## Available data
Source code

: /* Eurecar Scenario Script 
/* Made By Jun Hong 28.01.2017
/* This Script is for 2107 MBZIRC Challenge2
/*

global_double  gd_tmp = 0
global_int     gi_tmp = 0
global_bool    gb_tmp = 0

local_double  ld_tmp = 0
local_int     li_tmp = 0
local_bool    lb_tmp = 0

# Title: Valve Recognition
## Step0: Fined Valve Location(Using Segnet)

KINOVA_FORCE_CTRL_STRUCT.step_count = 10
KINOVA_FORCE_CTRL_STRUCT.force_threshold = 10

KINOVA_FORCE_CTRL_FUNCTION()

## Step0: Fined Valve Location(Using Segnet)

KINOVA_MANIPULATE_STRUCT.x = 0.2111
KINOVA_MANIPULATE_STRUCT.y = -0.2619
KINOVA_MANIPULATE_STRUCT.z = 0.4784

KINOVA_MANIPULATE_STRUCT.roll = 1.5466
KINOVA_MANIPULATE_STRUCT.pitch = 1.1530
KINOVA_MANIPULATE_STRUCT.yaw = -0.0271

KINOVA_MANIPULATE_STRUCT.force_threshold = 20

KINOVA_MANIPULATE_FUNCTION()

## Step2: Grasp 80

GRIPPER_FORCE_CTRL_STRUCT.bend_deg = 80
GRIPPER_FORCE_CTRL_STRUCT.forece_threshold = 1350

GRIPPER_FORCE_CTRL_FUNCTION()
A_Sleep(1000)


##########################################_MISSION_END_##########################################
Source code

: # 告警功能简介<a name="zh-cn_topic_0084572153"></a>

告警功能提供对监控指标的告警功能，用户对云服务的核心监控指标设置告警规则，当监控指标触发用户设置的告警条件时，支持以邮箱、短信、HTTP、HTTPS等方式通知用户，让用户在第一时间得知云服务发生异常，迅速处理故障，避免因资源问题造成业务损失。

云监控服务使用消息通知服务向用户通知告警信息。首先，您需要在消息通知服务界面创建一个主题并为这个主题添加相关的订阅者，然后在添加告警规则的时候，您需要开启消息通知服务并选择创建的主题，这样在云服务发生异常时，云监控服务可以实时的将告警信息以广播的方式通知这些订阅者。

## What you are asked to do
Write out the whole listing above once more, exactly.

## Task result
Source code

: /* Eurecar Scenario Script 
/* Made By Jun Hong 28.01.2017
/* This Script is for 2107 MBZIRC Challenge2
/*

global_double  gd_tmp = 0
global_int     gi_tmp = 0
global_bool    gb_tmp = 0

local_double  ld_tmp = 0
local_int     li_tmp = 0
local_bool    lb_tmp = 0

# Title: Valve Recognition
## Step0: Fined Valve Location(Using Segnet)

KINOVA_FORCE_CTRL_STRUCT.step_count = 10
KINOVA_FORCE_CTRL_STRUCT.force_threshold = 10

KINOVA_FORCE_CTRL_FUNCTION()

## Step0: Fined Valve Location(Using Segnet)

KINOVA_MANIPULATE_STRUCT.x = 0.2111
KINOVA_MANIPULATE_STRUCT.y = -0.2619
KINOVA_MANIPULATE_STRUCT.z = 0.4784

KINOVA_MANIPULATE_STRUCT.roll = 1.5466
KINOVA_MANIPULATE_STRUCT.pitch = 1.1530
KINOVA_MANIPULATE_STRUCT.yaw = -0.0271

KINOVA_MANIPULATE_STRUCT.force_threshold = 20

KINOVA_MANIPULATE_FUNCTION()

## Step2: Grasp 80

GRIPPER_FORCE_CTRL_STRUCT.bend_deg = 80
GRIPPER_FORCE_CTRL_STRUCT.forece_threshold = 1350

GRIPPER_FORCE_CTRL_FUNCTION()
A_Sleep(1000)


##########################################_MISSION_END_##########################################
Source code

: # 告警功能简介<a name="zh-cn_topic_0084572153"></a>

告警功能提供对监控指标的告警功能，用户对云服务的核心监控指标设置告警规则，当监控指标触发用户设置的告警条件时，支持以邮箱、短信、HTTP、HTTPS等方式通知用户，让用户在第一时间得知云服务发生异常，迅速处理故障，避免因资源问题造成业务损失。

云监控服务使用消息通知服务向用户通知告警信息。首先，您需要在消息通知服务界面创建一个主题并为这个主题添加相关的订阅者，然后在添加告警规则的时候，您需要开启消息通知服务并选择创建的主题，这样在云服务发生异常时，云监控服务可以实时的将告警信息以广播的方式通知这些订阅者。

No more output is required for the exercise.